Since God created us in His image - all of us - and He feels things deeply, it only stands to reason that we would do so as well. It is healthy and good to experience emotion and be able to express that.

It's what we do with our own emotions that can enrich or stifle our lives. Stuffing emotional pain down inside of us and not letting it out - or holding onto it long-term without dealing with why - only builds up internal pressure and leads to physical sickness: high blood pressure, heart disease, stroke, kidney problems and so forth.

If those strong emotions are directed at God - and let's admit it: sometimes we get mad at Him - He can take it if we want to vent at Him. "He's got broad shoulders," my mom used to say of certain people when I was growing up. I think that applies to God too. He "desires truth in the innermost parts." And He loves us through all of it.

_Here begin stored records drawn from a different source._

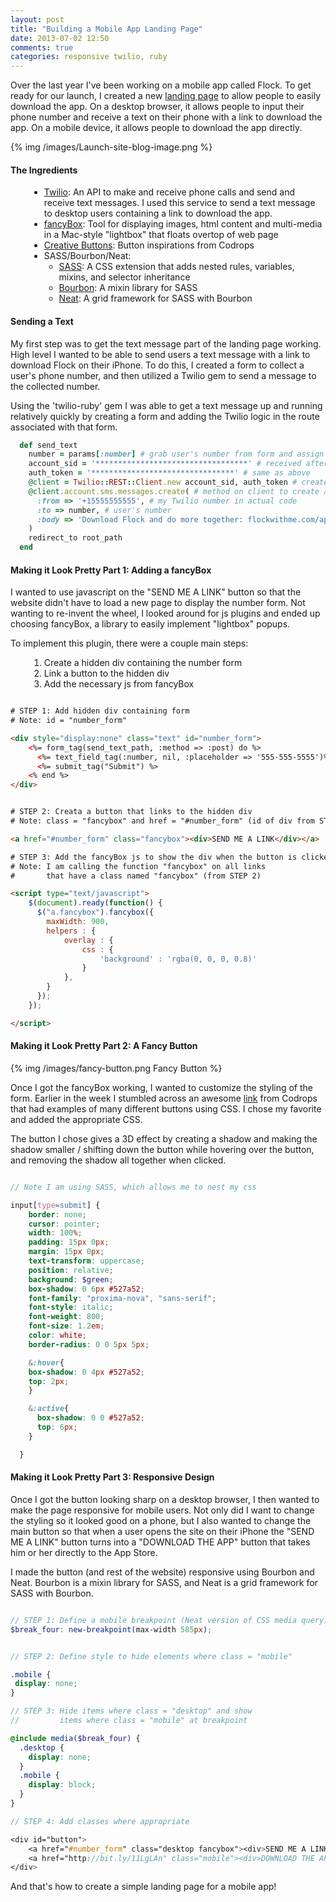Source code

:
 ```yaml
---
layout: post
title: "Building a Mobile App Landing Page"
date: 2013-07-02 12:50
comments: true
categories: responsive twilio, ruby
---
```


Over the last year I've been working on a mobile app called Flock. To get ready for our launch, I created a new <a href="http://flockwithme.com">landing page</a> to allow people to easily download the app.  On a desktop browser, it allows people to input their phone number and receive a text on their phone with a link to download the app.  On a mobile device, it allows people to download the app directly.

{% img /images/Launch-site-blog-image.png %}

#### The Ingredients

<ul style="margin-left: 30px;">
  <li><a href="http://twilio.com">Twilio</a>: An API to make and receive phone calls and send and receive text messages. I used this service to send a text message to desktop users containing a link to download the app.</li>
  <li><a href="http://fancyapps.com/fancybox/">fancyBox</a>: Tool for displaying images, html content and multi-media in a Mac-style "lightbox" that floats overtop of web page</li>
  <li><a href="http://tympanus.net/Development/CreativeButtons/">Creative Buttons</a>: Button inspirations from Codrops</li>
  <li>SASS/Bourbon/Neat:
    <ul>
      <li><a href="http://sass-lang.com/">SASS</a>: A CSS extension that adds nested rules, variables, mixins, and selector inheritance</li>
      <li><a href="http://bourbon.io/">Bourbon</a>: A mixin library for SASS</li>
      <li><a href="http://neat.bourbon.io/">Neat</a>: A grid framework for SASS with Bourbon</li>
    </ul>
  </li>
</ul>

#### Sending a Text

My first step was to get the text message part of the landing page working.  High level I wanted to be able to send users a text message with a link to download Flock on their iPhone.  To do this, I created a form to collect a user's phone number, and then utilized a Twilio gem to send a message to the collected number.

Using the 'twilio-ruby' gem I was able to get a text message up and running relatively quickly by creating a form and adding the Twilio logic in the route associated with that form.

``` ruby
  def send_text
    number = params[:number] # grab user's number from form and assign to 'number' variable
    account_sid = '**********************************' # received after creating an account with Twilio
    auth_token = '********************************' # same as above
    @client = Twilio::REST::Client.new account_sid, auth_token # create a Twilio client (used to send messages)
    @client.account.sms.messages.create( # method on client to create an sms message
      :from => '+15555555555', # my Twilio number in actual code
      :to => number, # user's number
      :body => 'Download Flock and do more together: flockwithme.com/app' # text message content
    ) 
    redirect_to root_path
  end
```
#### Making it Look Pretty Part 1: Adding a fancyBox

I wanted to use javascript on the "SEND ME A LINK" button so that the website didn't have to load a new page to display the number form.  Not wanting to re-invent the wheel, I looked around for js plugins and ended up choosing fancyBox, a library to easily implement "lightbox" popups.

To implement this plugin, there were a couple main steps:
<ol style="margin-left: 30px;">
  <li>Create a hidden div containing the number form</li>
  <li>Link a button to the hidden div</li>
  <li>Add the necessary js from fancyBox</li>
</ol> 


```html

# STEP 1: Add hidden div containing form
# Note: id = "number_form"

<div style="display:none" class="text" id="number_form">
    <%= form_tag(send_text_path, :method => :post) do %>
      <%= text_field_tag(:number, nil, :placeholder => '555-555-5555')%><br>
      <%= submit_tag("Submit") %>
    <% end %>
</div>


# STEP 2: Creata a button that links to the hidden div 
# Note: class = "fancybox" and href = "#number_form" (id of div from STEP 1)

<a href="#number_form" class="fancybox"><div>SEND ME A LINK</div></a>

# STEP 3: Add the fancyBox js to show the div when the button is clicked
# Note: I am calling the function "fancybox" on all links
#       that have a class named "fancybox" (from STEP 2)

<script type="text/javascript">
    $(document).ready(function() {
      $("a.fancybox").fancybox({
        maxWidth: 900,
        helpers : {
            overlay : {
                css : {
                    'background' : 'rgba(0, 0, 0, 0.8)'
                }
            },
        }
      });
    });

</script>

```

#### Making it Look Pretty Part 2: A Fancy Button

{% img /images/fancy-button.png Fancy Button %}

Once I got the fancyBox working, I wanted to customize the styling of the form. Earlier in the week I stumbled across an awesome <a href="http://tympanus.net/Development/CreativeButtons/">link</a> from Codrops that had examples of many different buttons using CSS.  I chose my favorite and added the appropriate CSS.

The button I chose gives a 3D effect by creating a shadow and making the shadow smaller / shifting down the button while hovering over the button, and removing the shadow all together when clicked.

```scss

// Note I am using SASS, which allows me to nest my css

input[type=submit] {
    border: none;
    cursor: pointer;
    width: 100%;
    padding: 15px 0px;
    margin: 15px 0px;
    text-transform: uppercase;
    position: relative;
    background: $green;
    box-shadow: 0 6px #527a52;
    font-family: "proxima-nova", "sans-serif";
    font-style: italic;
    font-weight: 800;
    font-size: 1.2em;
    color: white;
    border-radius: 0 0 5px 5px;

    &:hover{
    box-shadow: 0 4px #527a52;
    top: 2px;
    }

    &:active{
      box-shadow: 0 0 #527a52;
      top: 6px;
    }

  }

```

#### Making it Look Pretty Part 3: Responsive Design

Once I got the button looking sharp on a desktop browser, I then wanted to make the page responsive for mobile users.  Not only did I want to change the styling so it looked good on a phone, but I also wanted to change the main button so that when a user opens the site on their iPhone the "SEND ME A LINK" button turns into a "DOWNLOAD THE APP" button that takes him or her directly to the App Store.

I made the button (and rest of the website) responsive using Bourbon and Neat. Bourbon is a mixin library for SASS, and Neat is a grid framework for SASS with Bourbon.

```scss

// STEP 1: Define a mobile breakpoint (Neat version of CSS media query)
$break_four: new-breakpoint(max-width 585px);


// STEP 2: Define style to hide elements where class = "mobile"

.mobile {
 display: none;
}

// STEP 3: Hide items where class = "desktop" and show 
//         items where class = "mobile" at breakpoint

@include media($break_four) {
  .desktop {
    display: none;
  }
  .mobile {
    display: block;
  }
}

// STEP 4: Add classes where appropriate

<div id="button">  
    <a href="#number_form" class="desktop fancybox"><div>SEND ME A LINK</div></a>
    <a href="http://bit.ly/11LgLAn" class="mobile"><div>DOWNLOAD THE APP</div></a>
</div>


``` 

And that's how to create a simple landing page for a mobile app!







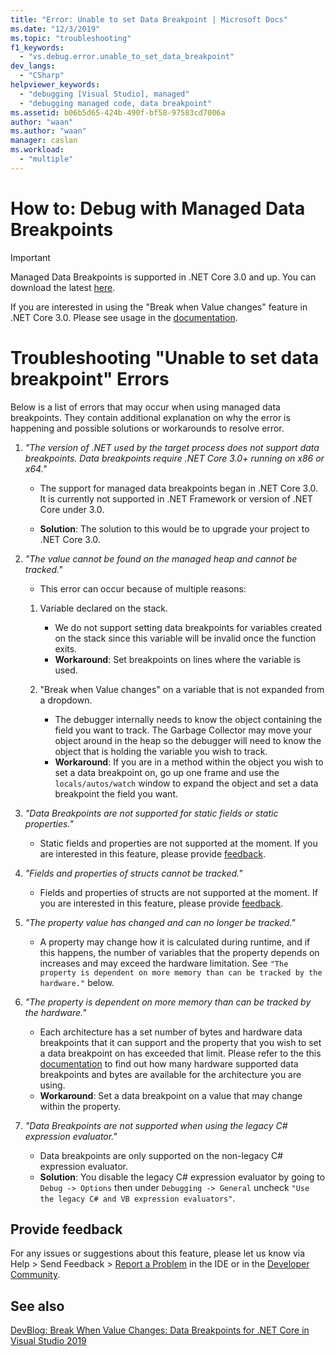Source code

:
 ```yaml
---
title: "Error: Unable to set Data Breakpoint | Microsoft Docs"
ms.date: "12/3/2019"
ms.topic: "troubleshooting"
f1_keywords:
  - "vs.debug.error.unable_to_set_data_breakpoint"
dev_langs:
  - "CSharp"
helpviewer_keywords:
  - "debugging [Visual Studio], managed"
  - "debugging managed code, data breakpoint"
ms.assetid: b06b5d65-424b-490f-bf58-97583cd7006a
author: "waan"
ms.author: "waan"
manager: caslan
ms.workload:
  - "multiple"
---
```

# How to: Debug with Managed Data Breakpoints
> [!IMPORTANT]
> Managed Data Breakpoints is supported in .NET Core 3.0 and up. You can download the latest [here](https://dotnet.microsoft.com/download).

If you are interested in using the "Break when Value changes" feature in .NET Core 3.0. Please see usage in the [documentation](using-breakpoints.md#set-data-breakpoints-net-core-30-or-higher).

# Troubleshooting "Unable to set data breakpoint" Errors

Below is a list of errors that may occur when using managed data breakpoints. They contain additional explanation on why the error is happening and possible solutions or workarounds to resolve error.

1. *"The version of .NET used by the target process does not support data breakpoints. Data breakpoints require .NET Core 3.0+ running on x86 or x64."*

    - The support for managed data breakpoints began in .NET Core 3.0. It is currently not supported in .NET Framework or version of .NET Core under 3.0. 
    
    - **Solution**: The solution to this would be to upgrade your project to .NET Core 3.0.

2. *"The value cannot be found on the managed heap and cannot be tracked."*

    - This error can occur because of multiple reasons:

    1. Variable declared on the stack.
        - We do not support setting data breakpoints for variables created on the stack since this variable will be invalid once the function exits.
        - **Workaround**: Set breakpoints on lines where the variable is used.

    2. "Break when Value changes" on a variable that is not expanded from a dropdown.
        - The debugger internally needs to know the object containing the field you want to track. The Garbage Collector may move your object around in the heap so the debugger will need to know the object that is holding the variable you wish to track. 
        - **Workaround**: If you are in a method within the object you wish to set a data breakpoint on, go up one frame and use the `locals/autos/watch` window to expand the object and set a data breakpoint the field you want.

3. *"Data Breakpoints are not supported for static fields or static properties."*
    
    - Static fields and properties are not supported at the moment. If you are interested in this feature, please provide [feedback](#provide-feedback).

4. *"Fields and properties of structs cannot be tracked."*

    - Fields and properties of structs are not supported at the moment. If you are interested in this feature, please provide [feedback](#provide-feedback).

5. *"The property value has changed and can no longer be tracked."*

    - A property may change how it is calculated during runtime, and if this happens, the number of variables that the property depends on increases and may exceed the hardware limitation. See `"The property is dependent on more memory than can be tracked by the hardware."` below.

6. *"The property is dependent on more memory than can be tracked by the hardware."*
    
    - Each architecture has a set number of bytes and hardware data breakpoints that it can support and the property that you wish to set a data breakpoint on has exceeded that limit. Please refer to the this [documentation](hardware-supported-data-breakpoints.md) to find out how many hardware supported data breakpoints and bytes are available for the architecture you are using. 
    - **Workaround**: Set a data breakpoint on a value that may change within the property.

7. *"Data Breakpoints are not supported when using the legacy C# expression evaluator."*

    - Data breakpoints are only supported on the non-legacy C# expression evaluator. 
    - **Solution**: You disable the legacy C# expression evaluator by going to `Debug -> Options` then under `Debugging -> General` uncheck `"Use the legacy C# and VB expression evaluators"`.


## Provide feedback
For any issues or suggestions about this feature, please let us know via Help > Send Feedback > [Report a Problem](../ide/how-to-report-a-problem-with-visual-studio.md) in the IDE or in the [Developer Community](https://developercommunity.visualstudio.com/).

## See also
[DevBlog: Break When Value Changes: Data Breakpoints for .NET Core in Visual Studio 2019](https://devblogs.microsoft.com/visualstudio/break-when-value-changes-data-breakpoints-for-net-core-in-visual-studio-2019/)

If the emotions are directed at someone else - that's okay too. We can take them to God and tell Him the truth - "Hey God, I can't deal with that $U^%$^ person who hurt me (or who hurt someone I love) - I want to forgive him/her because I want to do what You've asked me to do - but I can't. This is what he/she did ..." and then pour it all out, cry, scream, rant, rave - whatever it takes. He'll hold us in His arms and let us do all of that, and still love us. That's actually the beginning of the healing process, the first step toward forgiveness.

But until we are honest with Him and with ourselves, healing can never start to take place. The tears we shed are precious to Him - they speak volumes heavenward like spoken words could never do - and God understands that language.